Directions>
Copy each line from the entries that the word "pivot" appears in.

Source material>
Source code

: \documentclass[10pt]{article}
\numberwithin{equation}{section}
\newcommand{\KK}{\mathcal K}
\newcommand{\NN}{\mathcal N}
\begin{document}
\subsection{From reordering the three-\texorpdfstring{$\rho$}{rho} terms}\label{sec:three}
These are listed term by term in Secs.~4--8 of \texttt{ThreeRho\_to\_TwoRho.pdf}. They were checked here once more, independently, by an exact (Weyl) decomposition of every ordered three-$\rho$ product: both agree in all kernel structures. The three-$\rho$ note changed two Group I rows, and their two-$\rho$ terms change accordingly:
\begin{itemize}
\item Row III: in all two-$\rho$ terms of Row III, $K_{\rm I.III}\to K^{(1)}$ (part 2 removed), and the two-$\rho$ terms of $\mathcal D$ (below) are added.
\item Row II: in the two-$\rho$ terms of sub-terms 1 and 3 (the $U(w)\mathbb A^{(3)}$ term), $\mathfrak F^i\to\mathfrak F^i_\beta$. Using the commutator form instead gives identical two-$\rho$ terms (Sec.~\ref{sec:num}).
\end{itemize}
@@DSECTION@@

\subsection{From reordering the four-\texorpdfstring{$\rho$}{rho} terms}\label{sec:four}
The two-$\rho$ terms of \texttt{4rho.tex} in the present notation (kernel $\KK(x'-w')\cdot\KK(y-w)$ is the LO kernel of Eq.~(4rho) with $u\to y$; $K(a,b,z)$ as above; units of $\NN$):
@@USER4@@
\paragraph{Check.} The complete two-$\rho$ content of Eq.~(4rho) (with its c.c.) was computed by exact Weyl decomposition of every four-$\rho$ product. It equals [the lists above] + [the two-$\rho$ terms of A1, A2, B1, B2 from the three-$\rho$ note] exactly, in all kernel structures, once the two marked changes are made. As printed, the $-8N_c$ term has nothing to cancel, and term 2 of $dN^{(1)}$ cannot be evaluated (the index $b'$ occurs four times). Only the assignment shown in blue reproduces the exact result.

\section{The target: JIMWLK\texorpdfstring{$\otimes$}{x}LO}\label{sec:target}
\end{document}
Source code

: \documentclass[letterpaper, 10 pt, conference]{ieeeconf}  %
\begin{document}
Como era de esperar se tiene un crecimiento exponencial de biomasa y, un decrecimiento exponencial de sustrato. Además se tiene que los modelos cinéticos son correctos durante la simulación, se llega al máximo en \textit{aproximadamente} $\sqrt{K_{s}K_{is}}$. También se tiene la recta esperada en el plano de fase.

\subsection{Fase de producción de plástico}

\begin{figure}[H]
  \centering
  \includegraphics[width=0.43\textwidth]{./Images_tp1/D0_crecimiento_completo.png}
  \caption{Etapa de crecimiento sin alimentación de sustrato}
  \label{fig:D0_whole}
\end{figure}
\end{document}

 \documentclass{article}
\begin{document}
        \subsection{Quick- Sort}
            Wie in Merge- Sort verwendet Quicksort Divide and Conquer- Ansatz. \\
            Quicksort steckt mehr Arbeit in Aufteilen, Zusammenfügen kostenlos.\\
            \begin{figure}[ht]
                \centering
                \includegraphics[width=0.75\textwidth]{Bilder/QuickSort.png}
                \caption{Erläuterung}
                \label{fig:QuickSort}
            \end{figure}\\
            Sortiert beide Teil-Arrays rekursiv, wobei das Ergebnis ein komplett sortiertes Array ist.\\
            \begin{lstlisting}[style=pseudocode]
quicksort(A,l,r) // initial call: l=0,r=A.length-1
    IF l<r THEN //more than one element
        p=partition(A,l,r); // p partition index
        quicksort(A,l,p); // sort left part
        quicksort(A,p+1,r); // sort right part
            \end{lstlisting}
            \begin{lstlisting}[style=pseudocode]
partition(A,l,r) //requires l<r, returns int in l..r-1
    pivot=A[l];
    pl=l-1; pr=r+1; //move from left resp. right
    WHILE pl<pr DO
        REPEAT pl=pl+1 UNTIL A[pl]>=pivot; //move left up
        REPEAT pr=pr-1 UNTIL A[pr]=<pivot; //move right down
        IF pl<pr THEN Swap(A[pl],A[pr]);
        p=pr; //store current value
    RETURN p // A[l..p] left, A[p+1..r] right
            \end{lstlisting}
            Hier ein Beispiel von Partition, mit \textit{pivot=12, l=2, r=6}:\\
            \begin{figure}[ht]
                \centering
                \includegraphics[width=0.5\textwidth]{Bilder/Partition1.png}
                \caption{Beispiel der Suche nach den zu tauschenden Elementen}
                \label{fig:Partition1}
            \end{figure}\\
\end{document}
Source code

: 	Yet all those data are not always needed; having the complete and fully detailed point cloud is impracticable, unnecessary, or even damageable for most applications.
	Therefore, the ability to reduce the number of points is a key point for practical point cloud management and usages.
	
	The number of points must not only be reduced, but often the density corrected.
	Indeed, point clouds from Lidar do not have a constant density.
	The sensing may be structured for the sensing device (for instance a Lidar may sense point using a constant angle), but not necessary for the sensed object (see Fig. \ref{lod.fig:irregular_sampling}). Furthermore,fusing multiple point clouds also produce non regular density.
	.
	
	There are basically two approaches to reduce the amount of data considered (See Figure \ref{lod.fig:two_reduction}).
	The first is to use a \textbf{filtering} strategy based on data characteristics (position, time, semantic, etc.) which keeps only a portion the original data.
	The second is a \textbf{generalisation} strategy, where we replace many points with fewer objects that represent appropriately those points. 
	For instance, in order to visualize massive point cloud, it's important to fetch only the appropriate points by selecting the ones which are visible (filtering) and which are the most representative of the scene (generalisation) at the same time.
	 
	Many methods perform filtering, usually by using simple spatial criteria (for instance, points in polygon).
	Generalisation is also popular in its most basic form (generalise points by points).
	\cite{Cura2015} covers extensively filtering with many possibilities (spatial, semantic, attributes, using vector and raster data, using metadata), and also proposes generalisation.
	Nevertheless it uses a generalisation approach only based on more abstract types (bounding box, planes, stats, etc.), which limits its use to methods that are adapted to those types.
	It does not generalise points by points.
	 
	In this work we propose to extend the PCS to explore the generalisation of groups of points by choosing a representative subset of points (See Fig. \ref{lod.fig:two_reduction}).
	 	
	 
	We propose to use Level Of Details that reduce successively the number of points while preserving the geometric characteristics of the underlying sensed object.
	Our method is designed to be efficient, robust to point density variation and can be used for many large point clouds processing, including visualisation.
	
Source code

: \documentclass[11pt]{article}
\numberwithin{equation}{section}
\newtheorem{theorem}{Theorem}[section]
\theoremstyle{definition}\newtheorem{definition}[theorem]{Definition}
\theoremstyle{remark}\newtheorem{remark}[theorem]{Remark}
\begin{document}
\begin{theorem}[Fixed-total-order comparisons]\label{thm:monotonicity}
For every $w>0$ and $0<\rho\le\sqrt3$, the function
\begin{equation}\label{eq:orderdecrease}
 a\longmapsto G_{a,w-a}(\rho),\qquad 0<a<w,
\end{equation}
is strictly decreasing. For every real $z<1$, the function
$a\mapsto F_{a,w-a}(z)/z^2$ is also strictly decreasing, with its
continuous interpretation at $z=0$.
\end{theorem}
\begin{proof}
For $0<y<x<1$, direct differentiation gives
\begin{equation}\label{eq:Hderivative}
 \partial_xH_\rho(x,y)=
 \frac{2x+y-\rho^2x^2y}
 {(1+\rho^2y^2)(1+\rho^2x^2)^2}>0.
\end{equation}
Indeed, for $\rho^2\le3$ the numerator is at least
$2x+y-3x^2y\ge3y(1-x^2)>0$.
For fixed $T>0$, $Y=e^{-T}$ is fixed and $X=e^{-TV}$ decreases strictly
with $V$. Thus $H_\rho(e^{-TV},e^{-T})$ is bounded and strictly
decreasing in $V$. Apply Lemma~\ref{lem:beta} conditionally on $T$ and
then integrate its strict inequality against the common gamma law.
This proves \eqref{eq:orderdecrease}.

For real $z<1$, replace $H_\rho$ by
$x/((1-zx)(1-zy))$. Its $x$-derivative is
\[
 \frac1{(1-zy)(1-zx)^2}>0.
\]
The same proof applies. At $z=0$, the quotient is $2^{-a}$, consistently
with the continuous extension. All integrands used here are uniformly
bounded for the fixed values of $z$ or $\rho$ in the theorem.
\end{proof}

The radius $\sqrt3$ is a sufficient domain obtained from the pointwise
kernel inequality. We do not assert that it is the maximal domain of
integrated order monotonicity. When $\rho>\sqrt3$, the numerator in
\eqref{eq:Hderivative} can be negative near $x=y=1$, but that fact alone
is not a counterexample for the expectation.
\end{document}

The answer>
    pivot=A[l];
        REPEAT pl=pl+1 UNTIL A[pl]>=pivot; //move left up
        REPEAT pr=pr-1 UNTIL A[pr]=<pivot; //move right down
            Hier ein Beispiel von Partition, mit \textit{pivot=12, l=2, r=6}:\\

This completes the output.